Saturday, 24 November 2012

England Expects: We're Coming Home (Conclusion)


From the archive...  Sunset in the Arctic Circle - hour after hour after hour.

I'm jumpy as I weave through the filthy wet Kentish lanes.  It's slippery, flooded in parts and I have to keep reminding myself which side of the gutter, sorry, road I should be on.  I could do with a rest and my urge to settle in at a roadside pub is a giveaway.  Mmmmm,  rest and a quiet beer.

Hey!  Before hanging up the gloves, don't let's make any snap decisions: I'm STILL enjoying my marvelous motorcycle and... well, I don't want to stop riding yet.  Because then it's over.  Done.

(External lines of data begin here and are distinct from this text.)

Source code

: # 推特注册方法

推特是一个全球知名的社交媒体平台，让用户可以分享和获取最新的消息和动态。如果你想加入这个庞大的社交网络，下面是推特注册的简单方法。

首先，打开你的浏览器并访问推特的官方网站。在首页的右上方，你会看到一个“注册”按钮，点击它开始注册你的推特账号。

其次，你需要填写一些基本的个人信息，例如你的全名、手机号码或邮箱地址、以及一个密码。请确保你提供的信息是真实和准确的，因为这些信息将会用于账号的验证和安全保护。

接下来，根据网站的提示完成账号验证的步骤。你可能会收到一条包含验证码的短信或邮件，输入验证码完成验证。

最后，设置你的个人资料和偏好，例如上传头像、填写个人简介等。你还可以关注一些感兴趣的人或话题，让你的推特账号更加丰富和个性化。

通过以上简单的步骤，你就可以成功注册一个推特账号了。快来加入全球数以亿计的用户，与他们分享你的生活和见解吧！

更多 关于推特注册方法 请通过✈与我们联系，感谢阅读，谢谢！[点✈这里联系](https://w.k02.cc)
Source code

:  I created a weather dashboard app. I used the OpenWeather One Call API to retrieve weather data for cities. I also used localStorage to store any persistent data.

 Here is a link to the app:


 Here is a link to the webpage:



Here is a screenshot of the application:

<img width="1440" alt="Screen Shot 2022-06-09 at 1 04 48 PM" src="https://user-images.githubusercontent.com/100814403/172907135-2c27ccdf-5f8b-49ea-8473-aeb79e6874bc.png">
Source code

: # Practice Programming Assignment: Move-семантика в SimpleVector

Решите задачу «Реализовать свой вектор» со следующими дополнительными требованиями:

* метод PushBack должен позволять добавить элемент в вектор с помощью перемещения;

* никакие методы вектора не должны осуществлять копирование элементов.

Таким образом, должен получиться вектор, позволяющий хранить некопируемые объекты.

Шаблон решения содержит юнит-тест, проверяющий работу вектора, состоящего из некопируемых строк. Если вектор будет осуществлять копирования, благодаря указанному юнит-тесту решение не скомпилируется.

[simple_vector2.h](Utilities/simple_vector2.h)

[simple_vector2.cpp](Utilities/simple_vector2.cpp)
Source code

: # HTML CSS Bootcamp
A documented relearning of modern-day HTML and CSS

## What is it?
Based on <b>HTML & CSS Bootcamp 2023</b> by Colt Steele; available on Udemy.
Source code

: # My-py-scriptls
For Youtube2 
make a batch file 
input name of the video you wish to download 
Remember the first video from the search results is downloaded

Tierra del Fuego.  Time enough to go round again?
Startled by a light at the end of the tunnel, the fat lady shrieks, trips over the final curtain and credits roll everywhere.  It's pandemonium and The End is now rushing towards me -  aaagh, this is sad.  Don't stop the ride - can't I stay on?  I mean, there are fewer new places to visit now, granted, and my savings are long gone.  On the other hand, I could winter in Morocco.  It's an inexpensive warm place, Morocco.  I could make a little turn here, catch a ferry south from Portsmouth...  Hmmm?  Please?

Enough.  This is it.  You're coming back to real life now.  Stop the false bravura, kid, and FEEL the moment...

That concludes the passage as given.